§ Directions for this task
Read the records below and report each line in which "newcommand" occurs.

■ ■ ■ ■ ■

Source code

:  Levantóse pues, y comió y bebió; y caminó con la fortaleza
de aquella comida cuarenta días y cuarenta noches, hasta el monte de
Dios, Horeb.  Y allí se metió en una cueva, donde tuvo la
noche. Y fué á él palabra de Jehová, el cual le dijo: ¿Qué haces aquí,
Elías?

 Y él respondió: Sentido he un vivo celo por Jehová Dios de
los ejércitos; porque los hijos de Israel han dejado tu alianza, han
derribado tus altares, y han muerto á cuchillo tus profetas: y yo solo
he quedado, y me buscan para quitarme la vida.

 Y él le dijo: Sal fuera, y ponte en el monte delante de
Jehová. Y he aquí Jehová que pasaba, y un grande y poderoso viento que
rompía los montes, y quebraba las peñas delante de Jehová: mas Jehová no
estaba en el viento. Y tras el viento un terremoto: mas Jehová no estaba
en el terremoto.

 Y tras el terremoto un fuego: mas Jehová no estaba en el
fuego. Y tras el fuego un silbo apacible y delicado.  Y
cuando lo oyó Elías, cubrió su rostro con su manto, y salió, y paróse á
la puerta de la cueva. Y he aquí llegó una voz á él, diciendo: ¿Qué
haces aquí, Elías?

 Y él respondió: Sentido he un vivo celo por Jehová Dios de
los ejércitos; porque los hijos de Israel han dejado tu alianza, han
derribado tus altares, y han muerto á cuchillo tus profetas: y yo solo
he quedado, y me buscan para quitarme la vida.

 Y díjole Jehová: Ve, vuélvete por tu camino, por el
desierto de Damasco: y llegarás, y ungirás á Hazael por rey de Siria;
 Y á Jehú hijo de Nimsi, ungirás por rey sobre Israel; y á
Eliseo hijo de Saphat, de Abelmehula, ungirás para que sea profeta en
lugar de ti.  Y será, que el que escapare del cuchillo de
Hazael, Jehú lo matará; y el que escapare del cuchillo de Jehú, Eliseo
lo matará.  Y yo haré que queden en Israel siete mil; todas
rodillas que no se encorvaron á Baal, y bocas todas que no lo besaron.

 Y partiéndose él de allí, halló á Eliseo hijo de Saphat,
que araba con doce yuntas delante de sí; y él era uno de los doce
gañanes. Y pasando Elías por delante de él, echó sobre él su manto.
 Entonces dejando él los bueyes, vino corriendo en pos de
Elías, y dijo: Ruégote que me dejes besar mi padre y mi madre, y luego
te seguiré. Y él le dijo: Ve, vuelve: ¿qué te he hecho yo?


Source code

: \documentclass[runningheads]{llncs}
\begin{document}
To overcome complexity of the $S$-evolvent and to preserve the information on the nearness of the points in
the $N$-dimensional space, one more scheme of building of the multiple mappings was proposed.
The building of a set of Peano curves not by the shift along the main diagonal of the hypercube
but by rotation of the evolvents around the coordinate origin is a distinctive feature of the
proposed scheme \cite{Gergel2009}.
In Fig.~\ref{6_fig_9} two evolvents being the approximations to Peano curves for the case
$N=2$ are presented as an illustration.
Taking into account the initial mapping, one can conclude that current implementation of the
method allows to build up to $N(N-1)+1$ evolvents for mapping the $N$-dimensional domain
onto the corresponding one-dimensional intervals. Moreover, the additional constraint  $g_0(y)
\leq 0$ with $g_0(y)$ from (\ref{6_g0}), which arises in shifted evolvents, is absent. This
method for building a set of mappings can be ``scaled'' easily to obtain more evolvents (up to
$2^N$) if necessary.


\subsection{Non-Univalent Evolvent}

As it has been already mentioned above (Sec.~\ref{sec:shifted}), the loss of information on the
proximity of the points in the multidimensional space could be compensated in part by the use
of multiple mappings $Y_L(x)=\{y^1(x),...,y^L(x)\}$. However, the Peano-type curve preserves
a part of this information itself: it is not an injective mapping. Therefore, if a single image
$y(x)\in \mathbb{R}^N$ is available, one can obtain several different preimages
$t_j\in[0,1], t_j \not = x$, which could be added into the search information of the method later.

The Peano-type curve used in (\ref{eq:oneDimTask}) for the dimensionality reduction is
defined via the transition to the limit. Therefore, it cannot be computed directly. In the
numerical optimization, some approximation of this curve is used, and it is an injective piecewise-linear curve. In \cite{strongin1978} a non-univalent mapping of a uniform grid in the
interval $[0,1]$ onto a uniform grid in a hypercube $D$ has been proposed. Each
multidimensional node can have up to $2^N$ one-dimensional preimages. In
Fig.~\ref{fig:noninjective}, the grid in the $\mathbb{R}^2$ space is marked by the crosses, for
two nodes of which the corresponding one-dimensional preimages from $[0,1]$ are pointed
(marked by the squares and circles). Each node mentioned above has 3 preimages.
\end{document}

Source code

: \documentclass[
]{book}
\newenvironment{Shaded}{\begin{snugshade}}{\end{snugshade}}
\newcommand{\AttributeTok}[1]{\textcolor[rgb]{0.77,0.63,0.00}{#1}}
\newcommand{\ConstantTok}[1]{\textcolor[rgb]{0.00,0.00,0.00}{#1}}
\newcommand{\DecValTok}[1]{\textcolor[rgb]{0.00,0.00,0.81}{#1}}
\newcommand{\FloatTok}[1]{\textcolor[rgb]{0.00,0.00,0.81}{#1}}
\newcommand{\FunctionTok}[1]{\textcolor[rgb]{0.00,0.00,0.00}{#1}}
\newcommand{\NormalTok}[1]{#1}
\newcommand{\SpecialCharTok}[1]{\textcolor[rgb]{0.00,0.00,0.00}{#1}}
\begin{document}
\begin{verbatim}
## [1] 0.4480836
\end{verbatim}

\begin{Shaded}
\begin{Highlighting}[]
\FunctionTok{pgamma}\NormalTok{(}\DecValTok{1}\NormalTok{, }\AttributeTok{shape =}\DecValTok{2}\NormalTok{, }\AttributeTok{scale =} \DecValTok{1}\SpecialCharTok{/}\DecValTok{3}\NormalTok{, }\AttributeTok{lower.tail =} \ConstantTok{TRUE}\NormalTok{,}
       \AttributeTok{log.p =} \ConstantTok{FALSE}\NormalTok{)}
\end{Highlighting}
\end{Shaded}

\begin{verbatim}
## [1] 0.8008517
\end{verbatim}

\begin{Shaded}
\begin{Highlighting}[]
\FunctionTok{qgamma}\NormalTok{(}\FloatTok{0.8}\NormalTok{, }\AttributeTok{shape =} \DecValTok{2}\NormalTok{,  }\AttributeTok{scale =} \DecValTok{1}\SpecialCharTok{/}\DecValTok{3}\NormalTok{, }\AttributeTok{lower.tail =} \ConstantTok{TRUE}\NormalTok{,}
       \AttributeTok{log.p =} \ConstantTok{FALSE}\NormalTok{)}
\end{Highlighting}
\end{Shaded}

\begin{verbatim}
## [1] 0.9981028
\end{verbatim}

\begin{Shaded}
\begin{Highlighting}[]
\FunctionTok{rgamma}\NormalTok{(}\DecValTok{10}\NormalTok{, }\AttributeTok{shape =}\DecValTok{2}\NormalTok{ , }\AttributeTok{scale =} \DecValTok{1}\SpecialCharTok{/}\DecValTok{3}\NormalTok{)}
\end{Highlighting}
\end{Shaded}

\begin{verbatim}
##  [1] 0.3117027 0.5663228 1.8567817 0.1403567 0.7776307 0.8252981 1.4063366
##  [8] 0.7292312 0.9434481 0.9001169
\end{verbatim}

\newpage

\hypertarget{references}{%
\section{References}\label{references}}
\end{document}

■ ■ ■ ■ ■

§ Solution below
\newcommand{\AttributeTok}[1]{\textcolor[rgb]{0.77,0.63,0.00}{#1}}
\newcommand{\ConstantTok}[1]{\textcolor[rgb]{0.00,0.00,0.00}{#1}}
\newcommand{\DecValTok}[1]{\textcolor[rgb]{0.00,0.00,0.81}{#1}}
\newcommand{\FloatTok}[1]{\textcolor[rgb]{0.00,0.00,0.81}{#1}}
\newcommand{\FunctionTok}[1]{\textcolor[rgb]{0.00,0.00,0.00}{#1}}
\newcommand{\NormalTok}[1]{#1}
\newcommand{\SpecialCharTok}[1]{\textcolor[rgb]{0.00,0.00,0.00}{#1}}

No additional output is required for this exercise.